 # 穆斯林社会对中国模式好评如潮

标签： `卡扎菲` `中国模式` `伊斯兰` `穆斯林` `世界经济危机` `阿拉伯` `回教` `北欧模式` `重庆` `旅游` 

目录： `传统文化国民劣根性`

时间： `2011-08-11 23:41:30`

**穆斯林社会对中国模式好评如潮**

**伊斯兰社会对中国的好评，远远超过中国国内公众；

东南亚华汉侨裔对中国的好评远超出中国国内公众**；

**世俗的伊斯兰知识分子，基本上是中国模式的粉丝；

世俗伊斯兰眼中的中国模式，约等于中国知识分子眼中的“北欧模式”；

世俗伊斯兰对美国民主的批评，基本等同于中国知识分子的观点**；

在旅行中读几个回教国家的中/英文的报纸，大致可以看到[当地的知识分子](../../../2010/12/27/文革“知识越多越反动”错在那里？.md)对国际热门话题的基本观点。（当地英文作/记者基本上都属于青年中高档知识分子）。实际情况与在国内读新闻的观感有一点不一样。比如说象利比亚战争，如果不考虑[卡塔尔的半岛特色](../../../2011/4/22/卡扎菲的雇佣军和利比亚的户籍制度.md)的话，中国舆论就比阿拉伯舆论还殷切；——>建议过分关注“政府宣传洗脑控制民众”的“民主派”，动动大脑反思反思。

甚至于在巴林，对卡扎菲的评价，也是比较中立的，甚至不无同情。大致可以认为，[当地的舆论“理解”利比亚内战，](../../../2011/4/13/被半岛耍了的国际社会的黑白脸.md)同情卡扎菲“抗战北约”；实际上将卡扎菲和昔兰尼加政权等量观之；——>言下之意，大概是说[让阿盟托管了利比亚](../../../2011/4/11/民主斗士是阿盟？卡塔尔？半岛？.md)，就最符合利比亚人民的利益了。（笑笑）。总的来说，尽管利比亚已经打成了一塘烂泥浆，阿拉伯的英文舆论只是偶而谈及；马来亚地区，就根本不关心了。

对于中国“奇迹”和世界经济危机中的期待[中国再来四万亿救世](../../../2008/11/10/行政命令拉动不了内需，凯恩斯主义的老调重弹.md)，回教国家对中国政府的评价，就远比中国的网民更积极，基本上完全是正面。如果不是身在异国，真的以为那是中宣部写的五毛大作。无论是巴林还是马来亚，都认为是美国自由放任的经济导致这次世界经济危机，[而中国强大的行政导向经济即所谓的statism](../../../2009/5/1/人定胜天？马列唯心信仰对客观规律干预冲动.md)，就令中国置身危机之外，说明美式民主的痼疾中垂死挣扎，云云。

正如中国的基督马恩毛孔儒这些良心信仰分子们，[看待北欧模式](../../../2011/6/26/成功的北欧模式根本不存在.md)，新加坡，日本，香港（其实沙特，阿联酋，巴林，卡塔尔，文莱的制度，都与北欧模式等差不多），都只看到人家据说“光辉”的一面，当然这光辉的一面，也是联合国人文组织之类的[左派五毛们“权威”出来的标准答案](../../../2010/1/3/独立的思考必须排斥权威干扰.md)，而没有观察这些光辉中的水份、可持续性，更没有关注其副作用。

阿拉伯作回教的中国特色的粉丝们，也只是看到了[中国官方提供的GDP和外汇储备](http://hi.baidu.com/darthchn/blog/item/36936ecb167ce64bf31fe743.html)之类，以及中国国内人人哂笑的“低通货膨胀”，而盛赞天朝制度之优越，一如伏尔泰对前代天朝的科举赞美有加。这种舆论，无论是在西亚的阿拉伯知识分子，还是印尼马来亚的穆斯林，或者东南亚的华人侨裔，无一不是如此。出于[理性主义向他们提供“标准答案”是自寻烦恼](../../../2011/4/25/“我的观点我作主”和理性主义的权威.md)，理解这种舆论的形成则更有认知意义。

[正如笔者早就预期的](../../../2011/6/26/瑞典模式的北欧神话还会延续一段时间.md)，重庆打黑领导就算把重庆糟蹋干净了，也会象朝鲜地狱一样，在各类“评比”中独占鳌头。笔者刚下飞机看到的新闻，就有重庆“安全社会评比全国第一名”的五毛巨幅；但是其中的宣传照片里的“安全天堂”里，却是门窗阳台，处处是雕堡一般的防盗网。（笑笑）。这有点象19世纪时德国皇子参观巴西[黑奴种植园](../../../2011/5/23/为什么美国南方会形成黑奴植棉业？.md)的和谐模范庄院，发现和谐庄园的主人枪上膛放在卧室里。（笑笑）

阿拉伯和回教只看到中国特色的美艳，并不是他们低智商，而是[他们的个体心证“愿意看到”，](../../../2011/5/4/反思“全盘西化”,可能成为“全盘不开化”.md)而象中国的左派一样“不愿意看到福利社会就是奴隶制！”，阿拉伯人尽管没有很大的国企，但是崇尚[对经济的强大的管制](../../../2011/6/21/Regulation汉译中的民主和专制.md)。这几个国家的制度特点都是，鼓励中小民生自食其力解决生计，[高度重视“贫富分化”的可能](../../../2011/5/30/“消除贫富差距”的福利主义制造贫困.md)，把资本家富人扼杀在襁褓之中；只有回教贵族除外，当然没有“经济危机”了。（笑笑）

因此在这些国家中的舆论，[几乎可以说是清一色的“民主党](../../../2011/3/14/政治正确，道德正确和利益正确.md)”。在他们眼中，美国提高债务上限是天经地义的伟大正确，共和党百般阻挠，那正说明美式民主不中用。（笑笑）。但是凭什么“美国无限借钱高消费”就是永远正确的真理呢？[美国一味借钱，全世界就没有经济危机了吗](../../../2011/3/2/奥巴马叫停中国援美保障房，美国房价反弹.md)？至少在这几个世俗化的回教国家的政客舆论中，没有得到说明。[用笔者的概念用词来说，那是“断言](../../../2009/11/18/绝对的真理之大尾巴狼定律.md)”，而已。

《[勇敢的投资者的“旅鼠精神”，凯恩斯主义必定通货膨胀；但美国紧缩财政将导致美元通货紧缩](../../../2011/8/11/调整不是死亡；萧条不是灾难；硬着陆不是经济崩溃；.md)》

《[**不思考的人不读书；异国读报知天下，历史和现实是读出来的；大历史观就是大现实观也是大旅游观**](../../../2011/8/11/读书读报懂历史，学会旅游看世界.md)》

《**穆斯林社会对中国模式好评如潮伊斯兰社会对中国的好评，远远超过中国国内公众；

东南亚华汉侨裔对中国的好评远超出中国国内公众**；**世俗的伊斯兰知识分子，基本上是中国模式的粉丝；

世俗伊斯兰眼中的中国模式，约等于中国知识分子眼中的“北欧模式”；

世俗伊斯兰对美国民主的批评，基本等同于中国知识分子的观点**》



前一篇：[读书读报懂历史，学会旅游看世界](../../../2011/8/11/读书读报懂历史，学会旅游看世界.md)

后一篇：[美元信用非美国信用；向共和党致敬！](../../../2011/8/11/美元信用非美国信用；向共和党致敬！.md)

YOUR INSTRUCTIONS
The entries above must be transcribed word for word.

EXERCISE SOLUTION
 # 穆斯林社会对中国模式好评如潮

标签： `卡扎菲` `中国模式` `伊斯兰` `穆斯林` `世界经济危机` `阿拉伯` `回教` `北欧模式` `重庆` `旅游` 

目录： `传统文化国民劣根性`

时间： `2011-08-11 23:41:30`

**穆斯林社会对中国模式好评如潮**

**伊斯兰社会对中国的好评，远远超过中国国内公众；

东南亚华汉侨裔对中国的好评远超出中国国内公众**；

**世俗的伊斯兰知识分子，基本上是中国模式的粉丝；

世俗伊斯兰眼中的中国模式，约等于中国知识分子眼中的“北欧模式”；

世俗伊斯兰对美国民主的批评，基本等同于中国知识分子的观点**；

在旅行中读几个回教国家的中/英文的报纸，大致可以看到[当地的知识分子](../../../2010/12/27/文革“知识越多越反动”错在那里？.md)对国际热门话题的基本观点。（当地英文作/记者基本上都属于青年中高档知识分子）。实际情况与在国内读新闻的观感有一点不一样。比如说象利比亚战争，如果不考虑[卡塔尔的半岛特色](../../../2011/4/22/卡扎菲的雇佣军和利比亚的户籍制度.md)的话，中国舆论就比阿拉伯舆论还殷切；——>建议过分关注“政府宣传洗脑控制民众”的“民主派”，动动大脑反思反思。

甚至于在巴林，对卡扎菲的评价，也是比较中立的，甚至不无同情。大致可以认为，[当地的舆论“理解”利比亚内战，](../../../2011/4/13/被半岛耍了的国际社会的黑白脸.md)同情卡扎菲“抗战北约”；实际上将卡扎菲和昔兰尼加政权等量观之；——>言下之意，大概是说[让阿盟托管了利比亚](../../../2011/4/11/民主斗士是阿盟？卡塔尔？半岛？.md)，就最符合利比亚人民的利益了。（笑笑）。总的来说，尽管利比亚已经打成了一塘烂泥浆，阿拉伯的英文舆论只是偶而谈及；马来亚地区，就根本不关心了。

对于中国“奇迹”和世界经济危机中的期待[中国再来四万亿救世](../../../2008/11/10/行政命令拉动不了内需，凯恩斯主义的老调重弹.md)，回教国家对中国政府的评价，就远比中国的网民更积极，基本上完全是正面。如果不是身在异国，真的以为那是中宣部写的五毛大作。无论是巴林还是马来亚，都认为是美国自由放任的经济导致这次世界经济危机，[而中国强大的行政导向经济即所谓的statism](../../../2009/5/1/人定胜天？马列唯心信仰对客观规律干预冲动.md)，就令中国置身危机之外，说明美式民主的痼疾中垂死挣扎，云云。

正如中国的基督马恩毛孔儒这些良心信仰分子们，[看待北欧模式](../../../2011/6/26/成功的北欧模式根本不存在.md)，新加坡，日本，香港（其实沙特，阿联酋，巴林，卡塔尔，文莱的制度，都与北欧模式等差不多），都只看到人家据说“光辉”的一面，当然这光辉的一面，也是联合国人文组织之类的[左派五毛们“权威”出来的标准答案](../../../2010/1/3/独立的思考必须排斥权威干扰.md)，而没有观察这些光辉中的水份、可持续性，更没有关注其副作用。

阿拉伯作回教的中国特色的粉丝们，也只是看到了[中国官方提供的GDP和外汇储备](http://hi.baidu.com/darthchn/blog/item/36936ecb167ce64bf31fe743.html)之类，以及中国国内人人哂笑的“低通货膨胀”，而盛赞天朝制度之优越，一如伏尔泰对前代天朝的科举赞美有加。这种舆论，无论是在西亚的阿拉伯知识分子，还是印尼马来亚的穆斯林，或者东南亚的华人侨裔，无一不是如此。出于[理性主义向他们提供“标准答案”是自寻烦恼](../../../2011/4/25/“我的观点我作主”和理性主义的权威.md)，理解这种舆论的形成则更有认知意义。

[正如笔者早就预期的](../../../2011/6/26/瑞典模式的北欧神话还会延续一段时间.md)，重庆打黑领导就算把重庆糟蹋干净了，也会象朝鲜地狱一样，在各类“评比”中独占鳌头。笔者刚下飞机看到的新闻，就有重庆“安全社会评比全国第一名”的五毛巨幅；但是其中的宣传照片里的“安全天堂”里，却是门窗阳台，处处是雕堡一般的防盗网。（笑笑）。这有点象19世纪时德国皇子参观巴西[黑奴种植园](../../../2011/5/23/为什么美国南方会形成黑奴植棉业？.md)的和谐模范庄院，发现和谐庄园的主人枪上膛放在卧室里。（笑笑）

阿拉伯和回教只看到中国特色的美艳，并不是他们低智商，而是[他们的个体心证“愿意看到”，](../../../2011/5/4/反思“全盘西化”,可能成为“全盘不开化”.md)而象中国的左派一样“不愿意看到福利社会就是奴隶制！”，阿拉伯人尽管没有很大的国企，但是崇尚[对经济的强大的管制](../../../2011/6/21/Regulation汉译中的民主和专制.md)。这几个国家的制度特点都是，鼓励中小民生自食其力解决生计，[高度重视“贫富分化”的可能](../../../2011/5/30/“消除贫富差距”的福利主义制造贫困.md)，把资本家富人扼杀在襁褓之中；只有回教贵族除外，当然没有“经济危机”了。（笑笑）

因此在这些国家中的舆论，[几乎可以说是清一色的“民主党](../../../2011/3/14/政治正确，道德正确和利益正确.md)”。在他们眼中，美国提高债务上限是天经地义的伟大正确，共和党百般阻挠，那正说明美式民主不中用。（笑笑）。但是凭什么“美国无限借钱高消费”就是永远正确的真理呢？[美国一味借钱，全世界就没有经济危机了吗](../../../2011/3/2/奥巴马叫停中国援美保障房，美国房价反弹.md)？至少在这几个世俗化的回教国家的政客舆论中，没有得到说明。[用笔者的概念用词来说，那是“断言](../../../2009/11/18/绝对的真理之大尾巴狼定律.md)”，而已。

《[勇敢的投资者的“旅鼠精神”，凯恩斯主义必定通货膨胀；但美国紧缩财政将导致美元通货紧缩](../../../2011/8/11/调整不是死亡；萧条不是灾难；硬着陆不是经济崩溃；.md)》

《[**不思考的人不读书；异国读报知天下，历史和现实是读出来的；大历史观就是大现实观也是大旅游观**](../../../2011/8/11/读书读报懂历史，学会旅游看世界.md)》

《**穆斯林社会对中国模式好评如潮伊斯兰社会对中国的好评，远远超过中国国内公众；

东南亚华汉侨裔对中国的好评远超出中国国内公众**；**世俗的伊斯兰知识分子，基本上是中国模式的粉丝；

世俗伊斯兰眼中的中国模式，约等于中国知识分子眼中的“北欧模式”；

世俗伊斯兰对美国民主的批评，基本等同于中国知识分子的观点**》



前一篇：[读书读报懂历史，学会旅游看世界](../../../2011/8/11/读书读报懂历史，学会旅游看世界.md)

后一篇：[美元信用非美国信用；向共和党致敬！](../../../2011/8/11/美元信用非美国信用；向共和党致敬！.md)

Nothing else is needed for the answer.